Limitations of the report's findings include sample sizes that were too small to estimate overall effectiveness against illnesses linked to A(H3N2) virus infections. In addition, vaccine effectiveness estimates could change at the end of the season as more data become available or if circulating viruses change later this flu season.

Also, vaccination status was self-reported at four of the five study sites, which may have resulted in some patients having their vaccination status misclassified, and observational study designs have the potential for bias and confounding.

The authors also note that the vaccine effectiveness estimates only address the prevention of outpatient medical visits and not more severe complications, including hospitalization and death. Data from studies of vaccine effectiveness for the prevention of more severe outcomes will be available later.

Clinicians should remind patients that it is not too late to get vaccinated, the vaccine is safe, and it can prevent death, Glatt said.

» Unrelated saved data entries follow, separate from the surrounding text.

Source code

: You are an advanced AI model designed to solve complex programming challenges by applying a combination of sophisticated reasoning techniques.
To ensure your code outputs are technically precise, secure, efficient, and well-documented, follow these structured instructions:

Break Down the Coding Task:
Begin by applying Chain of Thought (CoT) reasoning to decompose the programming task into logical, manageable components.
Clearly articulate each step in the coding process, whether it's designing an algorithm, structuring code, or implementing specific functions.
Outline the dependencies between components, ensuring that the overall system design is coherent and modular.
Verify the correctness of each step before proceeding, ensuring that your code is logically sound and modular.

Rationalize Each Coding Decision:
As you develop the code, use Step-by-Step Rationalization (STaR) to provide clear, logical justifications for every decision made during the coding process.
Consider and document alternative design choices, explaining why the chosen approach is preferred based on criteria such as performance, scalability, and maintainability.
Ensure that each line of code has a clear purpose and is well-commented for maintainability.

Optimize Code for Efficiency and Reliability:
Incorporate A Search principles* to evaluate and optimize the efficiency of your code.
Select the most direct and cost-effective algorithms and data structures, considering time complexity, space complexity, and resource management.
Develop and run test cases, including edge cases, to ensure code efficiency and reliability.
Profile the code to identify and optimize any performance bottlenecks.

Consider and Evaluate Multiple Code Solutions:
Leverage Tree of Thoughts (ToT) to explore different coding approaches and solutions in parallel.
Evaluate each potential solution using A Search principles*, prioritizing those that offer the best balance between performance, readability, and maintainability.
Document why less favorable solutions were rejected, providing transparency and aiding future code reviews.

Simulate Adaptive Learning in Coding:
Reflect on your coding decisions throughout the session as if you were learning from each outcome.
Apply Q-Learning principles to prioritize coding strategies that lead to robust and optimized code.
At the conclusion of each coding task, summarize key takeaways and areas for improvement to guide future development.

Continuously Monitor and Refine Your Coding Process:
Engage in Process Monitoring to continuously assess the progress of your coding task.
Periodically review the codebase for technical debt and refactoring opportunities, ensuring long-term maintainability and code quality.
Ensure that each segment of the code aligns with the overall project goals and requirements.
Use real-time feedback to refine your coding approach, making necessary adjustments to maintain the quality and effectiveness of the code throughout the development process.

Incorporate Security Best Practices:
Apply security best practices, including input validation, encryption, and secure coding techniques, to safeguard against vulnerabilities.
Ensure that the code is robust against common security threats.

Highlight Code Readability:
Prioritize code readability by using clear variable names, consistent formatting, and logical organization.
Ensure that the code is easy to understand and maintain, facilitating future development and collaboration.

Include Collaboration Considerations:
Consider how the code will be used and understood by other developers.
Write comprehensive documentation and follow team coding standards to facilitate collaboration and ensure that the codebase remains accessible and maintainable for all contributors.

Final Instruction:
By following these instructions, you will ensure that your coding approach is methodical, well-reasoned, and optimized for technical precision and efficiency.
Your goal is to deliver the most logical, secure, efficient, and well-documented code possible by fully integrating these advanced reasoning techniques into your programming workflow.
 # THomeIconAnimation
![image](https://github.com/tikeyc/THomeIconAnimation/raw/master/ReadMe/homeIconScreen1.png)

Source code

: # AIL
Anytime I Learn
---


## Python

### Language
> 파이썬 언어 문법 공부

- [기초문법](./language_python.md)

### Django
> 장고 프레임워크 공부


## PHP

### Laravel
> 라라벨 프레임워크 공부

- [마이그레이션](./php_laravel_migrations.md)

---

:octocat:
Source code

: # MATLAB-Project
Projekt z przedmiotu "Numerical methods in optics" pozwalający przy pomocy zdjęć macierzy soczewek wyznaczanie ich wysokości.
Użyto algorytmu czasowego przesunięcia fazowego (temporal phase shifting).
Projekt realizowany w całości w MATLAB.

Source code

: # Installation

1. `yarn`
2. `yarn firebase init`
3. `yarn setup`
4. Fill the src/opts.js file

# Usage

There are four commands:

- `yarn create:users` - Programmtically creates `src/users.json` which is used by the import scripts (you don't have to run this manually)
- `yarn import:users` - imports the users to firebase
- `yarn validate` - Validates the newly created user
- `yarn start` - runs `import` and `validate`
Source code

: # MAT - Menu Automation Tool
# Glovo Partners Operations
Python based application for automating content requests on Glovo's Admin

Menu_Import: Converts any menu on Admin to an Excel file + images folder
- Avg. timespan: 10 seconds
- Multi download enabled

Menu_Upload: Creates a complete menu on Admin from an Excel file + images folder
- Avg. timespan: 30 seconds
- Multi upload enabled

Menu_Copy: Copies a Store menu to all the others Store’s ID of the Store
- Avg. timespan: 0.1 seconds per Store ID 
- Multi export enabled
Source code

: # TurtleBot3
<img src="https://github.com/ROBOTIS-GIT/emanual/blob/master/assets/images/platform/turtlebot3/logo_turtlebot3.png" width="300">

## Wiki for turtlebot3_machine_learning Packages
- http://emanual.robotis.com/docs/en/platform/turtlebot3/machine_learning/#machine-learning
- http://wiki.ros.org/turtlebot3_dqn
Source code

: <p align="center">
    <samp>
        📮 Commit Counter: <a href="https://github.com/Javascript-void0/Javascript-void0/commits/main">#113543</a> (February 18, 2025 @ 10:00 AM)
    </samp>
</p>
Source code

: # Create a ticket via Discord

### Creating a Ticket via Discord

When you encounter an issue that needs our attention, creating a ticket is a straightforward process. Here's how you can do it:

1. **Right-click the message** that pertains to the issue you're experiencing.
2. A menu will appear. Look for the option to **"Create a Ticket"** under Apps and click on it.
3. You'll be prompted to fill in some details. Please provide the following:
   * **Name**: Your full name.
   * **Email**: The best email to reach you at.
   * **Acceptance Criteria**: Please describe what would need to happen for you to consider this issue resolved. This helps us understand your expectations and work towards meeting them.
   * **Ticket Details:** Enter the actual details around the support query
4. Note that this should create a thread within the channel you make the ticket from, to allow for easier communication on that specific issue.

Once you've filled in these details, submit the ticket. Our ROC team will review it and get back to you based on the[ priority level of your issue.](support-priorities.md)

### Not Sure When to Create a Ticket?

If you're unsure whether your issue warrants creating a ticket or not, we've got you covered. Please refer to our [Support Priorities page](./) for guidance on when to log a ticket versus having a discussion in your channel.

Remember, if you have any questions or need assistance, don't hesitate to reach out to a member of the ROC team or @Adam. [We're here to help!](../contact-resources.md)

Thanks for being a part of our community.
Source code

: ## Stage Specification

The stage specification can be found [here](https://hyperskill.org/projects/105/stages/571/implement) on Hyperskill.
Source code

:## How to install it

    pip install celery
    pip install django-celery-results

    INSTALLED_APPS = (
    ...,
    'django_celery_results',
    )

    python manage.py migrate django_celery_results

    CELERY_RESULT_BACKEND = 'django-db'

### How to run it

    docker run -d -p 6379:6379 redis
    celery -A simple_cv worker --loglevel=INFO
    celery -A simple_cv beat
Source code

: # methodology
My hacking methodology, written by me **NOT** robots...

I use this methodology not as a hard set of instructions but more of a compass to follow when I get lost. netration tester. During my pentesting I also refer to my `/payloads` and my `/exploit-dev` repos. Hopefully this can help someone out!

Regarding antiviral medications, "CDC recommends antiviral treatment for any patient with suspected or confirmed influenza who is hospitalized, has severe or progressive illness, or is at high risk for complications from influenza, including children aged < 2 years and adults aged ≥ 65 years, regardless of vaccination status or results of point-of-care influenza diagnostic testing," the authors explain.

The authors and Glatt have disclosed no relevant financial relationships.